[Given records Boundary: Start]
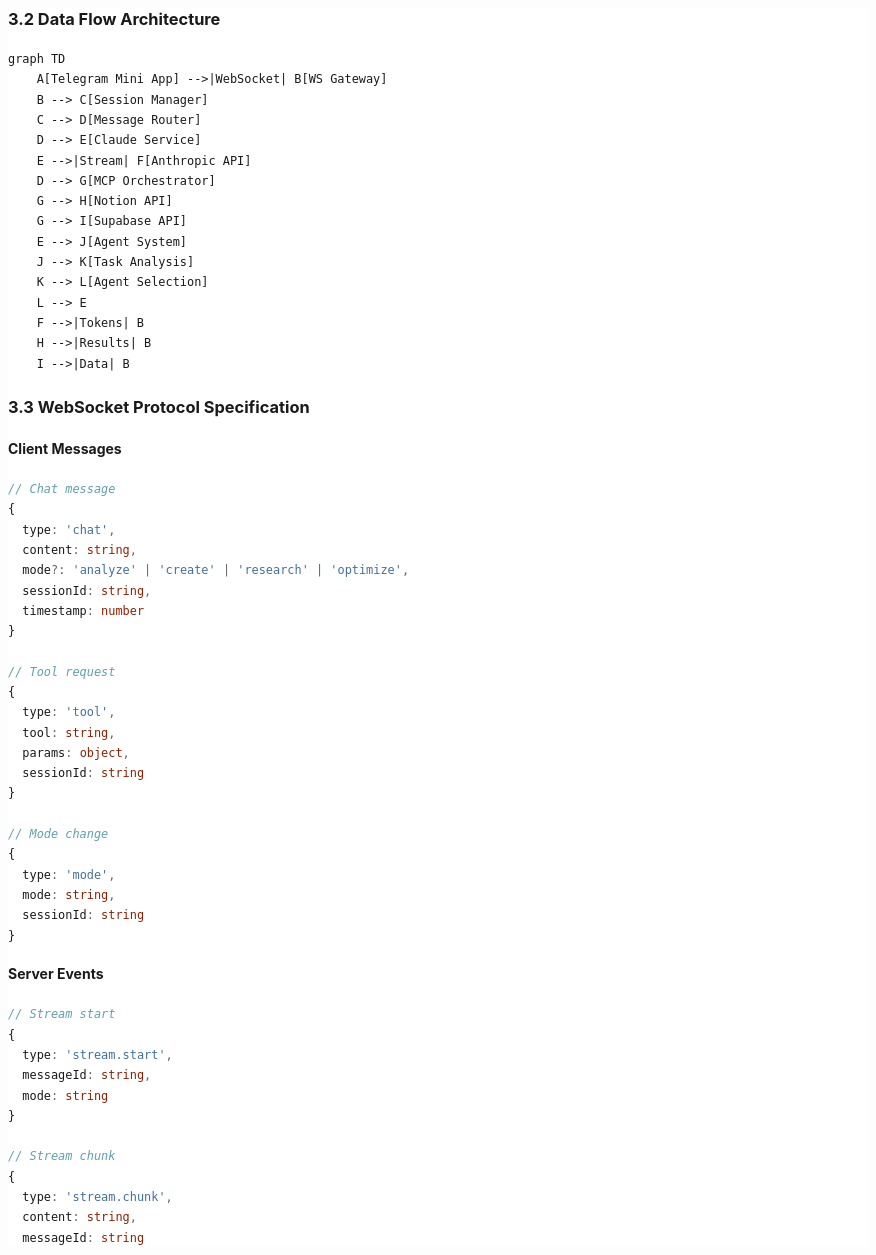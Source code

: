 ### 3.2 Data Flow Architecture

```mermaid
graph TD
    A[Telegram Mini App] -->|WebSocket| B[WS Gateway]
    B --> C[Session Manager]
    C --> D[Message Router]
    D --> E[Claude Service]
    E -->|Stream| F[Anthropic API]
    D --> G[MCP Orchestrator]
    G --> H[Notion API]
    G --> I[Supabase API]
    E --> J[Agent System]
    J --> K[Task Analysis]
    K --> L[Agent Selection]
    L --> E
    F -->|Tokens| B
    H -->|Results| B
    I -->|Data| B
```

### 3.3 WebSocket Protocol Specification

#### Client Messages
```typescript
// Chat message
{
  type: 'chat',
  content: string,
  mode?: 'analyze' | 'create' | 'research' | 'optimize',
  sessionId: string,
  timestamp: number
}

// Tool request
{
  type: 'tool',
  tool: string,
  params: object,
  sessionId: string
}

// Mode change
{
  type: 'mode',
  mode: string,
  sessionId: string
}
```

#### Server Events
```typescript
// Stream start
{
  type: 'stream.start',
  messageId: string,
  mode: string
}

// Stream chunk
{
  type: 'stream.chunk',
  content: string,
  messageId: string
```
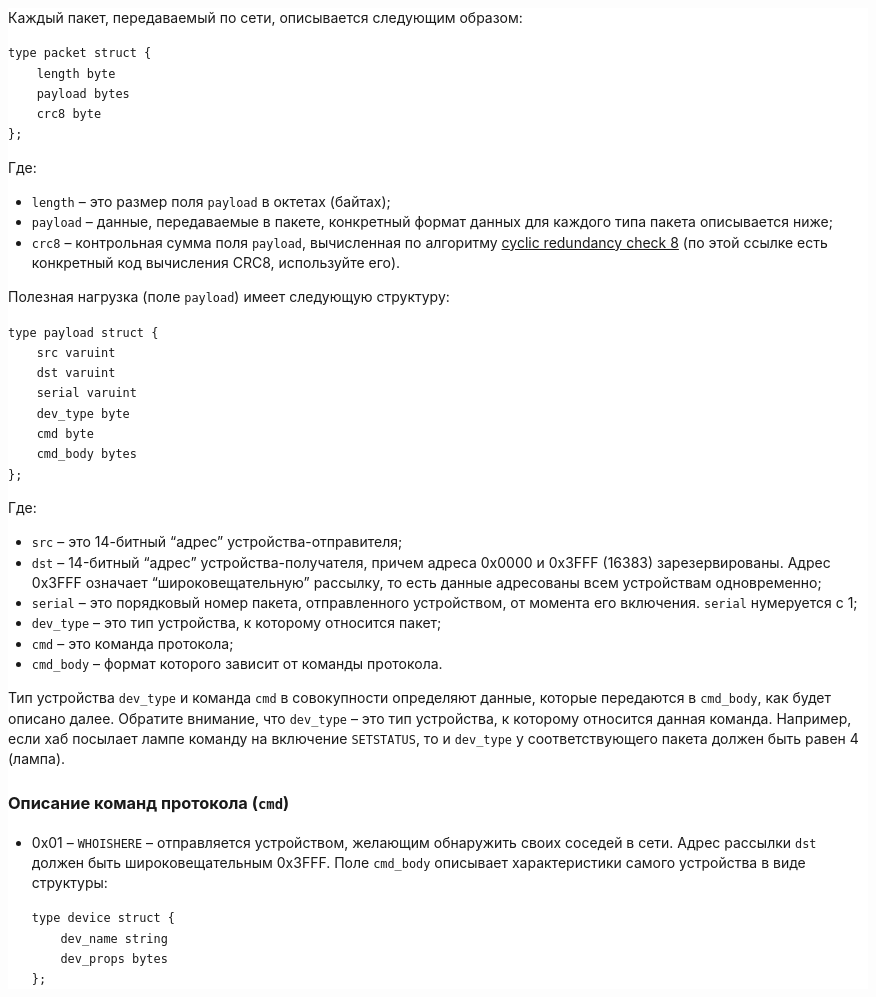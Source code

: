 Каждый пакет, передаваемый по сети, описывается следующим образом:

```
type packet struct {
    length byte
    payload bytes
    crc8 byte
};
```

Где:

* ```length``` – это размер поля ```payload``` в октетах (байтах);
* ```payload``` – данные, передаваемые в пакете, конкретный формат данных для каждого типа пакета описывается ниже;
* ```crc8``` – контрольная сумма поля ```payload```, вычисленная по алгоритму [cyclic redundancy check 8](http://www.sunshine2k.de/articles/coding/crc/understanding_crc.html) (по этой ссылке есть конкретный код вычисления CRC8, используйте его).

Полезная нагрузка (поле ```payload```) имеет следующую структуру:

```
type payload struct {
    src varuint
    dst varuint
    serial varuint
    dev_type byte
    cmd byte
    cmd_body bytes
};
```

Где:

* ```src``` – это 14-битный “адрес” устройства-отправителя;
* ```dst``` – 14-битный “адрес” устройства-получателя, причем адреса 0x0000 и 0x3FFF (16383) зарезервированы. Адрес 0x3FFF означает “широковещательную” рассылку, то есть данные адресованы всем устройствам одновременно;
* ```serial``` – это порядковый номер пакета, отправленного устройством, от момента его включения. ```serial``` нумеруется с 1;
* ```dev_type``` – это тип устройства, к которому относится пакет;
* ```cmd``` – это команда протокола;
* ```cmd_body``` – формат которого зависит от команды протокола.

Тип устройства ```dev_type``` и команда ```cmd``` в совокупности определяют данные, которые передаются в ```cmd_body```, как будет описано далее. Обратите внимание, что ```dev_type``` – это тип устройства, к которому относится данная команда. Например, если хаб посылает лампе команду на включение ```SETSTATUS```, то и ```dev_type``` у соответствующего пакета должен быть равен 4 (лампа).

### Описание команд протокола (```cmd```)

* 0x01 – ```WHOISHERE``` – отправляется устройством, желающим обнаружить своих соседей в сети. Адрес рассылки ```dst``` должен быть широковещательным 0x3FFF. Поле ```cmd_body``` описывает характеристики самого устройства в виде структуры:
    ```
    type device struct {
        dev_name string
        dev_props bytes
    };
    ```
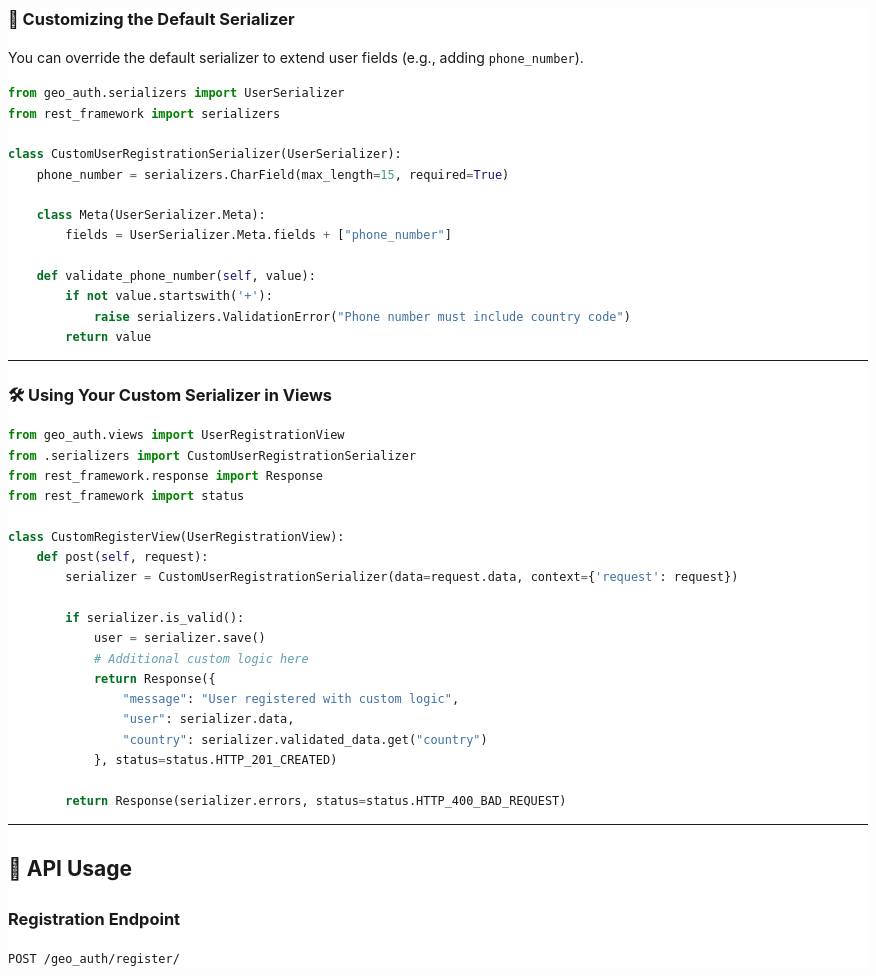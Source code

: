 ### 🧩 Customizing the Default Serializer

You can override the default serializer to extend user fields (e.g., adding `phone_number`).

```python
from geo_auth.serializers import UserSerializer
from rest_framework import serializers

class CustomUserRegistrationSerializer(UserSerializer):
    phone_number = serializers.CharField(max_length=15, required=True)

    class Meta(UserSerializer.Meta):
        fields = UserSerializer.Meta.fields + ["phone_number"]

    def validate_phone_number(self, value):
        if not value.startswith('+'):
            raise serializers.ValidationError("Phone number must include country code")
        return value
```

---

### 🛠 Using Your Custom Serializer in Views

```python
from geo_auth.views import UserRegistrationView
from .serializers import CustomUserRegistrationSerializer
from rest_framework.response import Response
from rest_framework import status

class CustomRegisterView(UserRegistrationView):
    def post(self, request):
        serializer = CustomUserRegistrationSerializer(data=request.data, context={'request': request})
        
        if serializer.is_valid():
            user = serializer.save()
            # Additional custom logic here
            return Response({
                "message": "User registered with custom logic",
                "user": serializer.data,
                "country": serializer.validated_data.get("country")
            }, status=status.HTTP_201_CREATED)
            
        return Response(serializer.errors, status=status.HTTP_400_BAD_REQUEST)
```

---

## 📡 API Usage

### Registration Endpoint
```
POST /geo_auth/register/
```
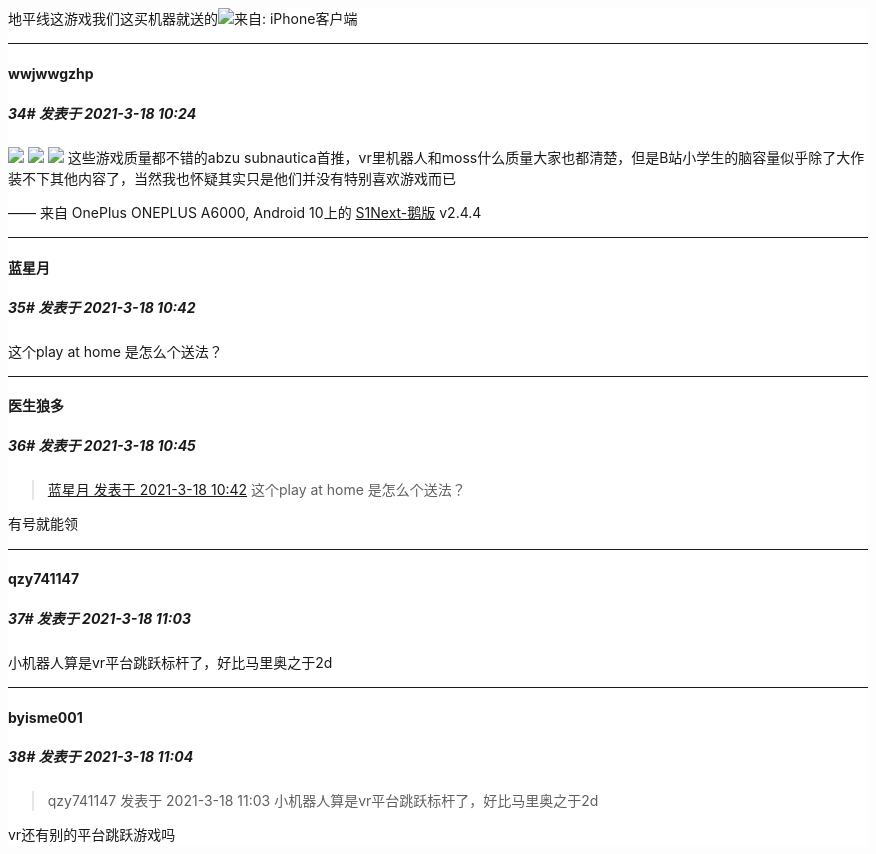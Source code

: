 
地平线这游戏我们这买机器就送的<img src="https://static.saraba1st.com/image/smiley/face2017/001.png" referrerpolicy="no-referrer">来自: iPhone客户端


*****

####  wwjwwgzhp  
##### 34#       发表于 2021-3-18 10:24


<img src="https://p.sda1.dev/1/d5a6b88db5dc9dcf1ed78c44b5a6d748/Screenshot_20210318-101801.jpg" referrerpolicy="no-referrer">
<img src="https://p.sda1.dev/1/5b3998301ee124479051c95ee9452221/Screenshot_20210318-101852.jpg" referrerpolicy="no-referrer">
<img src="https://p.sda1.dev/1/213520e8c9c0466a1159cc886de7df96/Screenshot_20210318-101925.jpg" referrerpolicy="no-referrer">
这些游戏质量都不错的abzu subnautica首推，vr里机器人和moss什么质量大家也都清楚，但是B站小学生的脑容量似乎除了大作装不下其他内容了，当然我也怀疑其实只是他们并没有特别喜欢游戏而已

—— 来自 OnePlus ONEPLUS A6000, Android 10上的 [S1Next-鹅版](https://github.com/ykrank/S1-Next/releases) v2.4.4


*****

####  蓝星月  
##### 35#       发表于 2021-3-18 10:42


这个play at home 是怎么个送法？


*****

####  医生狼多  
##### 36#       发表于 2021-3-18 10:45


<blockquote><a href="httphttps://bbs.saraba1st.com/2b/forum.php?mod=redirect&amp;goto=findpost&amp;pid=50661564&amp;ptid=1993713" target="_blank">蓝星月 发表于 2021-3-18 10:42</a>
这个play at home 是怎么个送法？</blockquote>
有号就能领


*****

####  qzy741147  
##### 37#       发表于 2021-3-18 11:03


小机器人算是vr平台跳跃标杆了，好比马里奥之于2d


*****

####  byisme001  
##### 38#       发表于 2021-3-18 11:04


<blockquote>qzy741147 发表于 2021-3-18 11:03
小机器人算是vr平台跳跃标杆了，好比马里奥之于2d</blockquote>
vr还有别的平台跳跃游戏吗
[Given records Boundary: End]
• Requirement:
Within the listing above, the range opens at the line with "пакета описывается ниже;" and closes at the line with "CRC8, используйте его).". Reproduce exactly the lines of that range, including both ends.

• Problem solution:
* ```payload``` – данные, передаваемые в пакете, конкретный формат данных для каждого типа пакета описывается ниже;
* ```crc8``` – контрольная сумма поля ```payload```, вычисленная по алгоритму [cyclic redundancy check 8](http://www.sunshine2k.de/articles/coding/crc/understanding_crc.html) (по этой ссылке есть конкретный код вычисления CRC8, используйте его).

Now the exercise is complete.